SOURCE RECORDS:
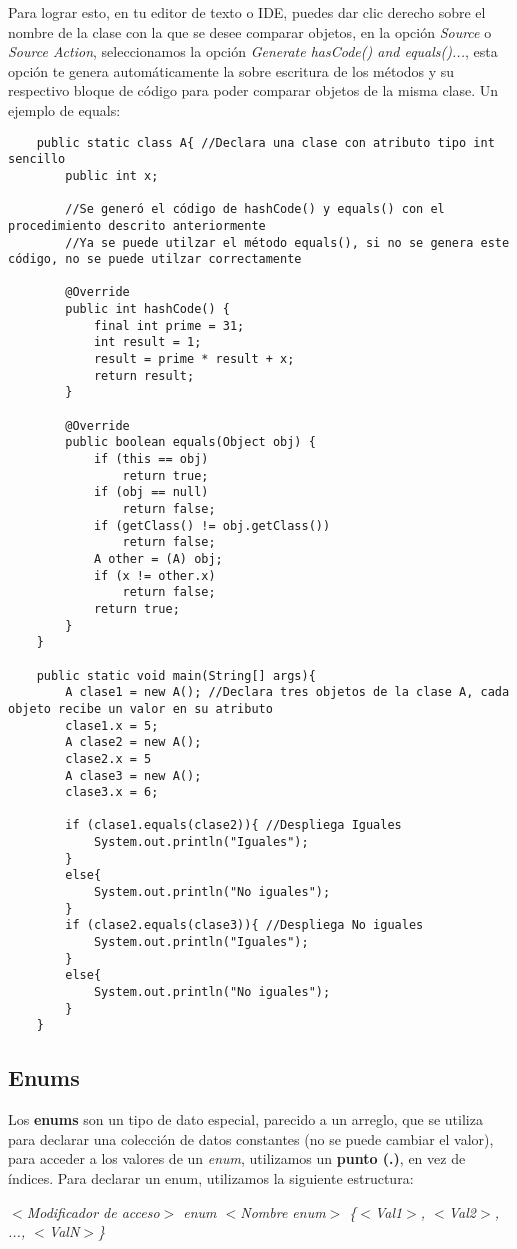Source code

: Para lograr esto, en tu editor de texto o IDE, puedes dar clic derecho sobre el nombre de la clase con la que se desee comparar objetos, en la opción \textit{Source} o \textit{Source Action}, seleccionamos la opción \textit{Generate hasCode() and equals()...}, esta opción te genera automáticamente la sobre escritura de los métodos y su respectivo bloque de código para poder comparar objetos de la misma clase. Un ejemplo de equals:
\begin{lstlisting}
    public static class A{ //Declara una clase con atributo tipo int sencillo
        public int x;
        
        //Se generó el código de hashCode() y equals() con el procedimiento descrito anteriormente
        //Ya se puede utilzar el método equals(), si no se genera este código, no se puede utilzar correctamente
        
        @Override
        public int hashCode() {
            final int prime = 31;
            int result = 1;
            result = prime * result + x;
            return result;
        }

        @Override
        public boolean equals(Object obj) {
            if (this == obj)
                return true;
            if (obj == null)
                return false;
            if (getClass() != obj.getClass())
                return false;
            A other = (A) obj;
            if (x != other.x)
                return false;
            return true;
        }
    }
    
    public static void main(String[] args){
        A clase1 = new A(); //Declara tres objetos de la clase A, cada objeto recibe un valor en su atributo
        clase1.x = 5;
        A clase2 = new A();
        clase2.x = 5
        A clase3 = new A();
        clase3.x = 6;
        
        if (clase1.equals(clase2)){ //Despliega Iguales
            System.out.println("Iguales"); 
        }
        else{
            System.out.println("No iguales");
        }
        if (clase2.equals(clase3)){ //Despliega No iguales
            System.out.println("Iguales");
        }
        else{
            System.out.println("No iguales");
        }
    }
\end{lstlisting}


\subsection{Enums}
\hspace{0.55cm}Los \textbf{enums} son un tipo de dato especial, parecido a un arreglo, que se utiliza para declarar una colección de datos constantes (no se puede cambiar el valor), para acceder a los valores de un \textit{enum}, utilizamos un \textbf{punto (.)}, en vez de índices. Para declarar un enum, utilizamos la siguiente estructura:
\begin{center}
    \textit{$<$Modificador de acceso$>$ enum $<$Nombre enum$>$ \{$<$Val1$>$, $<$Val2$>$, ..., $<$ValN$>$\}}
\end{center}

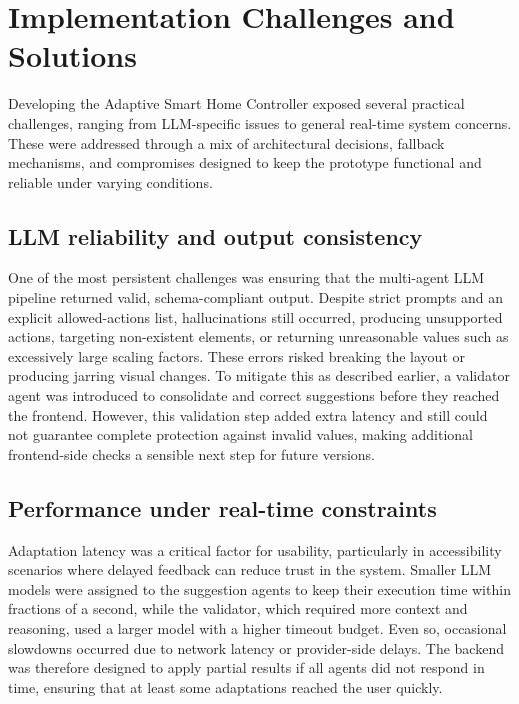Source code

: \documentclass[openany]{book}
\begin{document}
\section{Implementation Challenges and Solutions}
Developing the Adaptive Smart Home Controller exposed several practical challenges, ranging from LLM-specific issues to general real-time system concerns. These were addressed through a mix of architectural decisions, fallback mechanisms, and compromises designed to keep the prototype functional and reliable under varying conditions.

\subsection{LLM reliability and output consistency}
One of the most persistent challenges was ensuring that the multi-agent LLM pipeline returned valid, schema-compliant output. Despite strict prompts and an explicit allowed-actions list, hallucinations still occurred, producing unsupported actions, targeting non-existent elements, or returning unreasonable values such as excessively large scaling factors. These errors risked breaking the layout or producing jarring visual changes. To mitigate this as described earlier, a validator agent was introduced to consolidate and correct suggestions before they reached the frontend. However, this validation step added extra latency and still could not guarantee complete protection against invalid values, making additional frontend-side checks a sensible next step for future versions.

\subsection{Performance under real-time constraints}
Adaptation latency was a critical factor for usability, particularly in accessibility scenarios where delayed feedback can reduce trust in the system. Smaller LLM models were assigned to the suggestion agents to keep their execution time within fractions of a second, while the validator, which required more context and reasoning, used a larger model with a higher timeout budget. Even so, occasional slowdowns occurred due to network latency or provider-side delays. The backend was therefore designed to apply partial results if all agents did not respond in time, ensuring that at least some adaptations reached the user quickly.
\end{document}
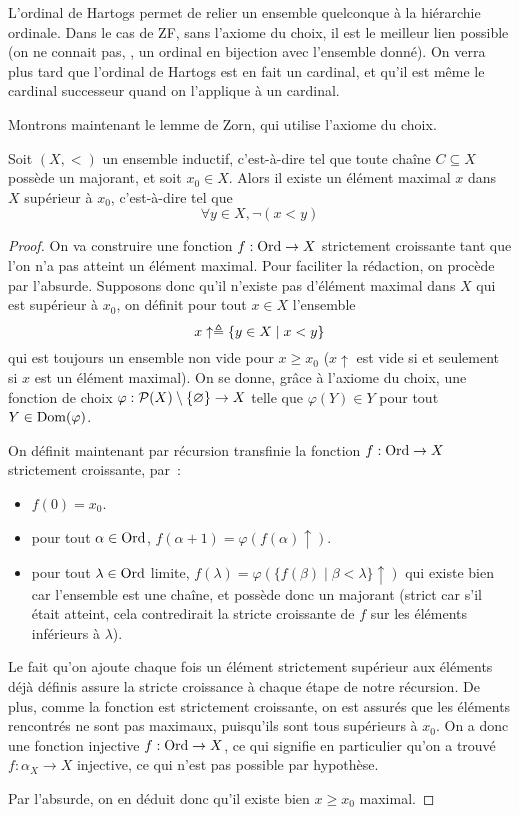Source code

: L'ordinal de Hartogs permet de relier un ensemble quelconque à la hiérarchie
ordinale. Dans le cas de ZF, sans l'axiome du choix, il est le meilleur lien
possible (on ne connait pas, , un ordinal en bijection avec
l'ensemble donné). On verra plus tard que l'ordinal de Hartogs est en fait un
cardinal, et qu'il est même le cardinal successeur quand on l'applique à un
cardinal.

Montrons maintenant le lemme de Zorn, qui utilise l'axiome du choix.

\begin{theorem}\label{thm.ordi.Zorn}
  Soit $(X,<)$ un ensemble inductif, c'est-à-dire tel que toute chaîne
  $C\subseteq X$ possède un majorant, et soit $x_0\in X$. Alors il existe un
  élément maximal $x$ dans $X$ supérieur à $x_0$, c'est-à-dire tel que
  \[\forall y \in X, \lnot (x < y)\]
\end{theorem}

\begin{proof}
  On va construire une fonction $f : \operatorname{Ord} \to X$ strictement croissante tant que
  l'on n'a pas atteint un élément maximal. Pour faciliter la rédaction, on
  procède par l'absurde. Supposons donc qu'il n'existe pas d'élément maximal
  dans $X$ qui est supérieur à $x_0$, on définit pour tout $x\in X$ l'ensemble
  \[x\uparrow\triangleq \{y \in X \mid x < y\}\]
  qui est toujours un ensemble non vide pour $x \geq x_0$ ($x\uparrow$ est vide
  si et seulement si $x$ est un élément maximal). On se donne, grâce à l'axiome
  du choix, une fonction de choix
  $\varphi : \mathcal{P}(X)\setminus\{\varnothing\}\to X$ telle que
  $\varphi(Y) \in Y$ pour tout $Y\in\operatorname{Dom}(\varphi)$.

  On définit maintenant par récursion transfinie la fonction $f : \operatorname{Ord}\to X$
  strictement croissante, par~:
  \begin{itemize}
  \item $f(0) = x_0$.
  \item pour tout $\alpha\in\operatorname{Ord}$, $f(\alpha+1) = \varphi(f(\alpha)\uparrow)$.
  \item pour tout $\lambda\in\operatorname{Ord}$ limite,
    $f(\lambda) = \varphi(\{f(\beta)\mid \beta < \lambda\}\uparrow)$ qui existe
    bien car l'ensemble est une chaîne, et possède donc un majorant (strict car
    s'il était atteint, cela contredirait la stricte croissante de $f$
    sur les éléments inférieurs à $\lambda$).
  \end{itemize}
  Le fait qu'on ajoute chaque fois un élément strictement supérieur aux éléments
  déjà définis assure la stricte croissance à chaque étape de notre récursion.
  De plus, comme la fonction est strictement croissante, on est assurés que
  les éléments rencontrés ne sont pas maximaux, puisqu'ils sont tous supérieurs
  à $x_0$. On a donc une fonction injective $f : \operatorname{Ord} \to X$, ce qui signifie en
  particulier qu'on a trouvé $f : \alpha_X\to X$ injective, ce qui n'est pas
  possible par hypothèse.

  Par l'absurde, on en déduit donc qu'il existe bien $x \geq x_0$ maximal.
\end{proof}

EXERCISE:
Read the listing line by line, and copy each line in which the word "atteint" is found.

SOLVED PROBLEM:
  l'on n'a pas atteint un élément maximal. Pour faciliter la rédaction, on
    s'il était atteint, cela contredirait la stricte croissante de $f$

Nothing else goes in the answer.